Task description -> Check each line below for "yeah" and give the count of those that have it, nothing else.

------ Data to use ------

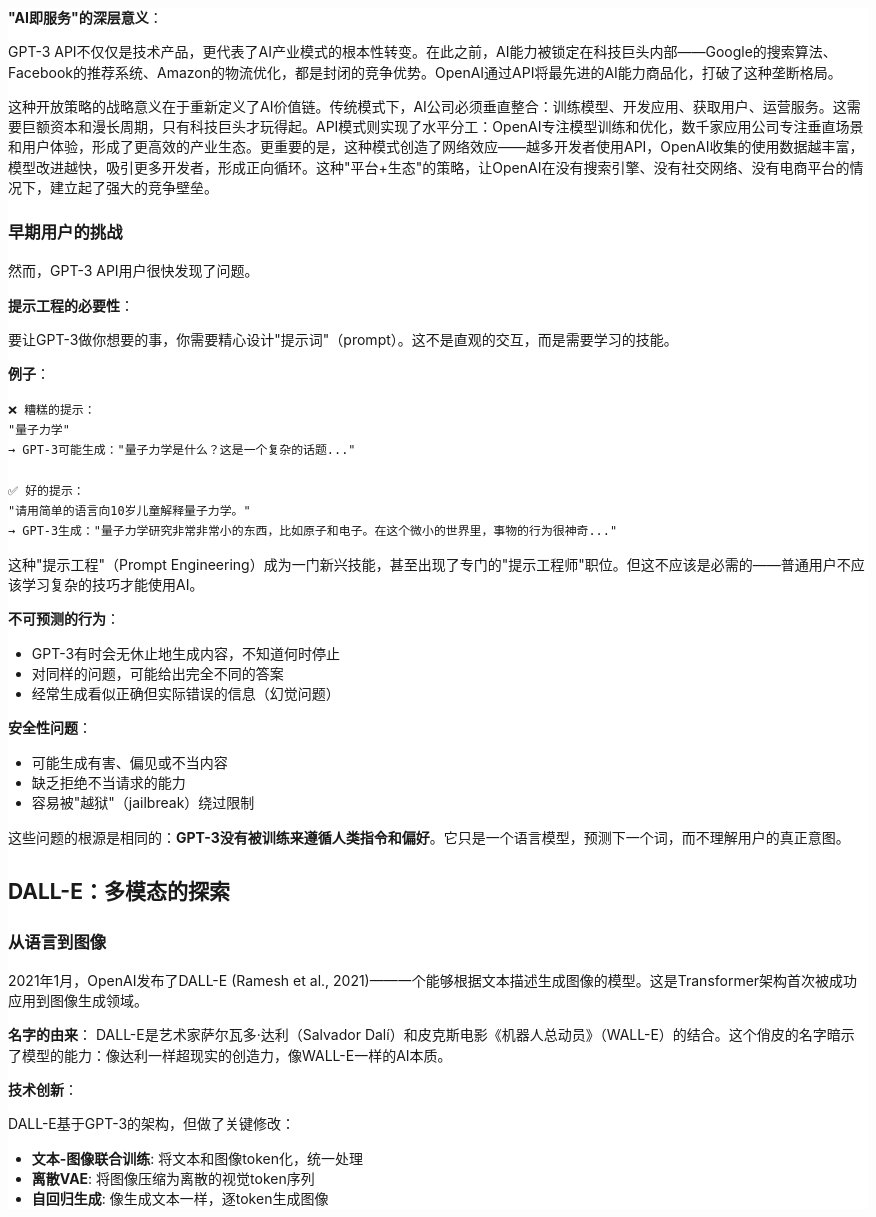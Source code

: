 **"AI即服务"的深层意义**：

GPT-3 API不仅仅是技术产品，更代表了AI产业模式的根本性转变。在此之前，AI能力被锁定在科技巨头内部——Google的搜索算法、Facebook的推荐系统、Amazon的物流优化，都是封闭的竞争优势。OpenAI通过API将最先进的AI能力商品化，打破了这种垄断格局。

这种开放策略的战略意义在于重新定义了AI价值链。传统模式下，AI公司必须垂直整合：训练模型、开发应用、获取用户、运营服务。这需要巨额资本和漫长周期，只有科技巨头才玩得起。API模式则实现了水平分工：OpenAI专注模型训练和优化，数千家应用公司专注垂直场景和用户体验，形成了更高效的产业生态。更重要的是，这种模式创造了网络效应——越多开发者使用API，OpenAI收集的使用数据越丰富，模型改进越快，吸引更多开发者，形成正向循环。这种"平台+生态"的策略，让OpenAI在没有搜索引擎、没有社交网络、没有电商平台的情况下，建立起了强大的竞争壁垒。

### 早期用户的挑战

然而，GPT-3 API用户很快发现了问题。

**提示工程的必要性**：

要让GPT-3做你想要的事，你需要精心设计"提示词"（prompt）。这不是直观的交互，而是需要学习的技能。

**例子**：
```
❌ 糟糕的提示：
"量子力学"
→ GPT-3可能生成："量子力学是什么？这是一个复杂的话题..."

✅ 好的提示：
"请用简单的语言向10岁儿童解释量子力学。"
→ GPT-3生成："量子力学研究非常非常小的东西，比如原子和电子。在这个微小的世界里，事物的行为很神奇..."
```

这种"提示工程"（Prompt Engineering）成为一门新兴技能，甚至出现了专门的"提示工程师"职位。但这不应该是必需的——普通用户不应该学习复杂的技巧才能使用AI。

**不可预测的行为**：
- GPT-3有时会无休止地生成内容，不知道何时停止
- 对同样的问题，可能给出完全不同的答案
- 经常生成看似正确但实际错误的信息（幻觉问题）

**安全性问题**：
- 可能生成有害、偏见或不当内容
- 缺乏拒绝不当请求的能力
- 容易被"越狱"（jailbreak）绕过限制

这些问题的根源是相同的：**GPT-3没有被训练来遵循人类指令和偏好**。它只是一个语言模型，预测下一个词，而不理解用户的真正意图。

## DALL-E：多模态的探索

### 从语言到图像

2021年1月，OpenAI发布了DALL-E (Ramesh et al., 2021)——一个能够根据文本描述生成图像的模型。这是Transformer架构首次被成功应用到图像生成领域。

**名字的由来**：
DALL-E是艺术家萨尔瓦多·达利（Salvador Dalí）和皮克斯电影《机器人总动员》（WALL-E）的结合。这个俏皮的名字暗示了模型的能力：像达利一样超现实的创造力，像WALL-E一样的AI本质。

**技术创新**：

DALL-E基于GPT-3的架构，但做了关键修改：
- **文本-图像联合训练**: 将文本和图像token化，统一处理
- **离散VAE**: 将图像压缩为离散的视觉token序列
- **自回归生成**: 像生成文本一样，逐token生成图像
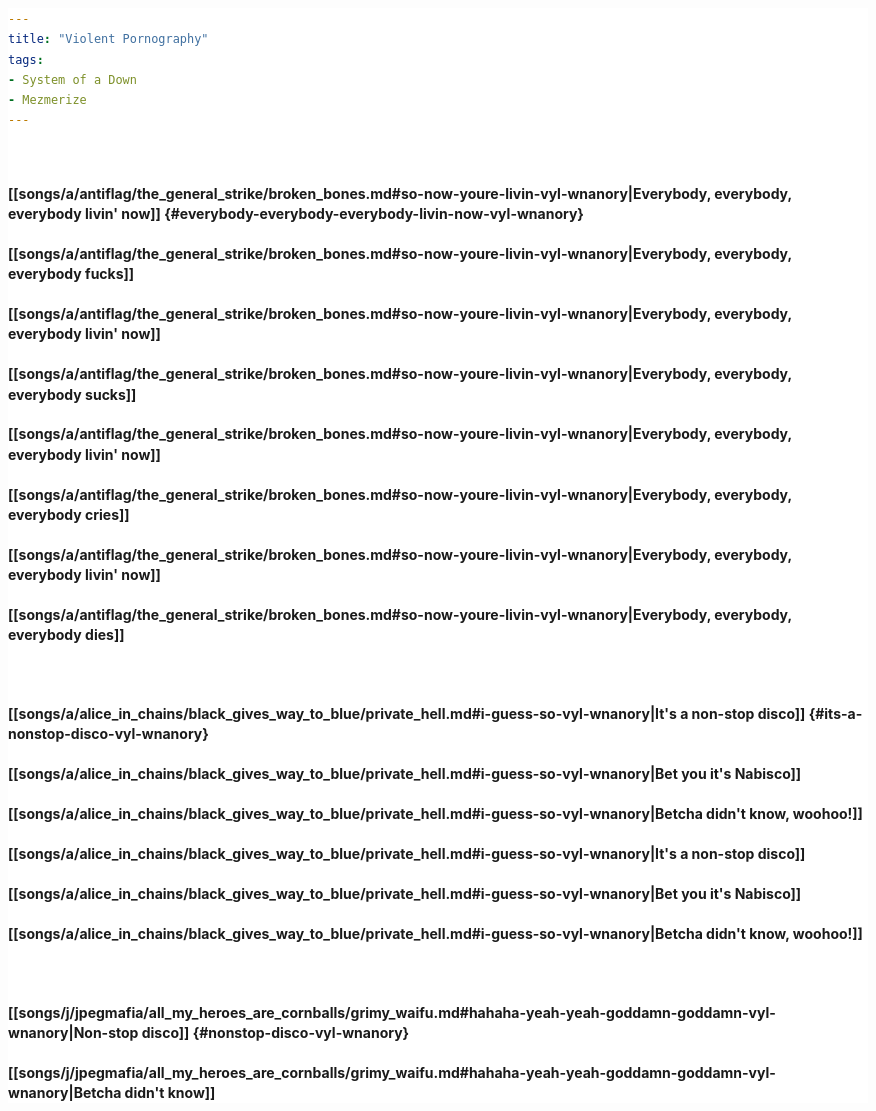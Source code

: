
 ```yaml
---
title: "Violent Pornography"
tags:
- System of a Down
- Mezmerize
---
```

&nbsp;
#### [[songs/a/antiflag/the_general_strike/broken_bones.md#so-now-youre-livin-vyl-wnanory|Everybody, everybody, everybody livin' now]] {#everybody-everybody-everybody-livin-now-vyl-wnanory}
#### [[songs/a/antiflag/the_general_strike/broken_bones.md#so-now-youre-livin-vyl-wnanory|Everybody, everybody, everybody fucks]]
#### [[songs/a/antiflag/the_general_strike/broken_bones.md#so-now-youre-livin-vyl-wnanory|Everybody, everybody, everybody livin' now]]
#### [[songs/a/antiflag/the_general_strike/broken_bones.md#so-now-youre-livin-vyl-wnanory|Everybody, everybody, everybody sucks]]
#### [[songs/a/antiflag/the_general_strike/broken_bones.md#so-now-youre-livin-vyl-wnanory|Everybody, everybody, everybody livin' now]]
#### [[songs/a/antiflag/the_general_strike/broken_bones.md#so-now-youre-livin-vyl-wnanory|Everybody, everybody, everybody cries]]
#### [[songs/a/antiflag/the_general_strike/broken_bones.md#so-now-youre-livin-vyl-wnanory|Everybody, everybody, everybody livin' now]]
#### [[songs/a/antiflag/the_general_strike/broken_bones.md#so-now-youre-livin-vyl-wnanory|Everybody, everybody, everybody dies]]
&nbsp;
#### [[songs/a/alice_in_chains/black_gives_way_to_blue/private_hell.md#i-guess-so-vyl-wnanory|It's a non-stop disco]] {#its-a-nonstop-disco-vyl-wnanory}
#### [[songs/a/alice_in_chains/black_gives_way_to_blue/private_hell.md#i-guess-so-vyl-wnanory|Bet you it's Nabisco]]
#### [[songs/a/alice_in_chains/black_gives_way_to_blue/private_hell.md#i-guess-so-vyl-wnanory|Betcha didn't know, woohoo!]]
#### [[songs/a/alice_in_chains/black_gives_way_to_blue/private_hell.md#i-guess-so-vyl-wnanory|It's a non-stop disco]]
#### [[songs/a/alice_in_chains/black_gives_way_to_blue/private_hell.md#i-guess-so-vyl-wnanory|Bet you it's Nabisco]]
#### [[songs/a/alice_in_chains/black_gives_way_to_blue/private_hell.md#i-guess-so-vyl-wnanory|Betcha didn't know, woohoo!]]
&nbsp;
#### [[songs/j/jpegmafia/all_my_heroes_are_cornballs/grimy_waifu.md#hahaha-yeah-yeah-goddamn-goddamn-vyl-wnanory|Non-stop disco]] {#nonstop-disco-vyl-wnanory}
#### [[songs/j/jpegmafia/all_my_heroes_are_cornballs/grimy_waifu.md#hahaha-yeah-yeah-goddamn-goddamn-vyl-wnanory|Betcha didn't know]]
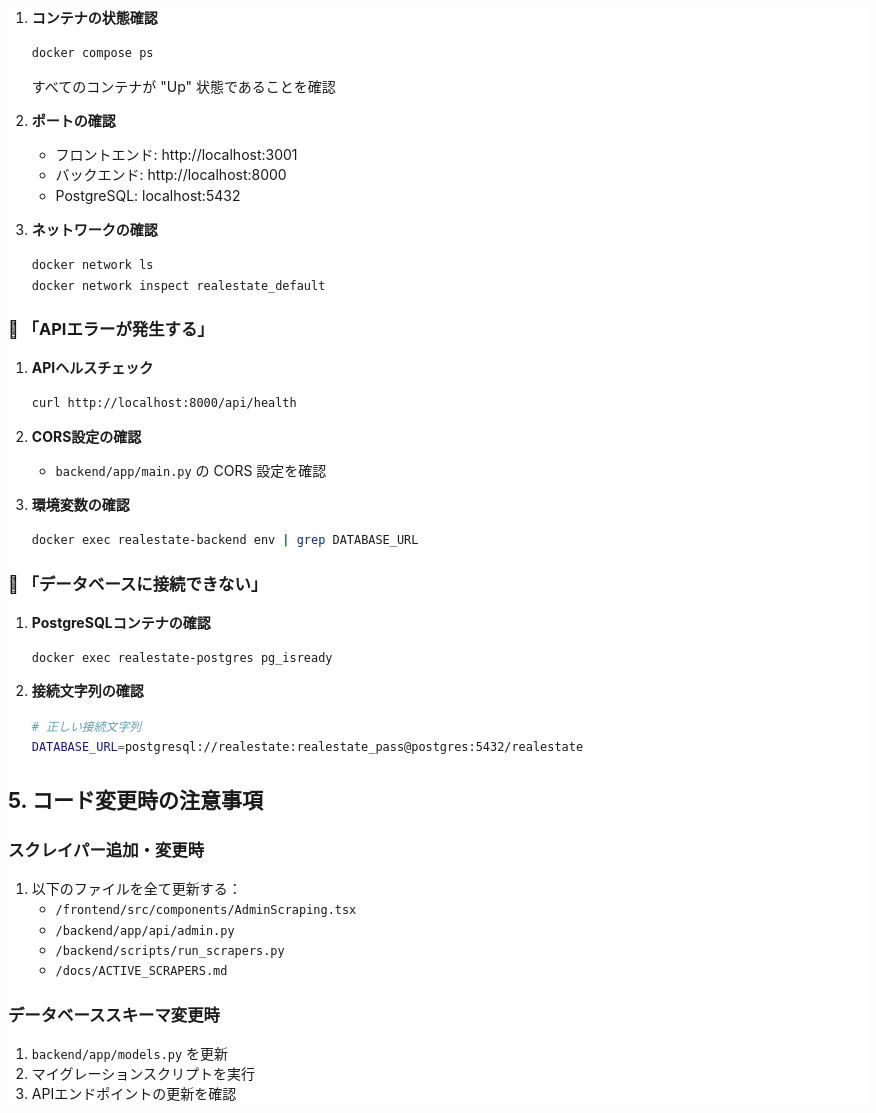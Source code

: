 1. **コンテナの状態確認**
   ```bash
   docker compose ps
   ```
   すべてのコンテナが "Up" 状態であることを確認

2. **ポートの確認**
   - フロントエンド: http://localhost:3001
   - バックエンド: http://localhost:8000
   - PostgreSQL: localhost:5432

3. **ネットワークの確認**
   ```bash
   docker network ls
   docker network inspect realestate_default
   ```

### 🔴 「APIエラーが発生する」

1. **APIヘルスチェック**
   ```bash
   curl http://localhost:8000/api/health
   ```

2. **CORS設定の確認**
   - `backend/app/main.py` の CORS 設定を確認

3. **環境変数の確認**
   ```bash
   docker exec realestate-backend env | grep DATABASE_URL
   ```

### 🔴 「データベースに接続できない」

1. **PostgreSQLコンテナの確認**
   ```bash
   docker exec realestate-postgres pg_isready
   ```

2. **接続文字列の確認**
   ```bash
   # 正しい接続文字列
   DATABASE_URL=postgresql://realestate:realestate_pass@postgres:5432/realestate
   ```

## 5. コード変更時の注意事項

### スクレイパー追加・変更時
1. 以下のファイルを全て更新する：
   - `/frontend/src/components/AdminScraping.tsx`
   - `/backend/app/api/admin.py`
   - `/backend/scripts/run_scrapers.py`
   - `/docs/ACTIVE_SCRAPERS.md`

### データベーススキーマ変更時
1. `backend/app/models.py` を更新
2. マイグレーションスクリプトを実行
3. APIエンドポイントの更新を確認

------

Task answer -> 2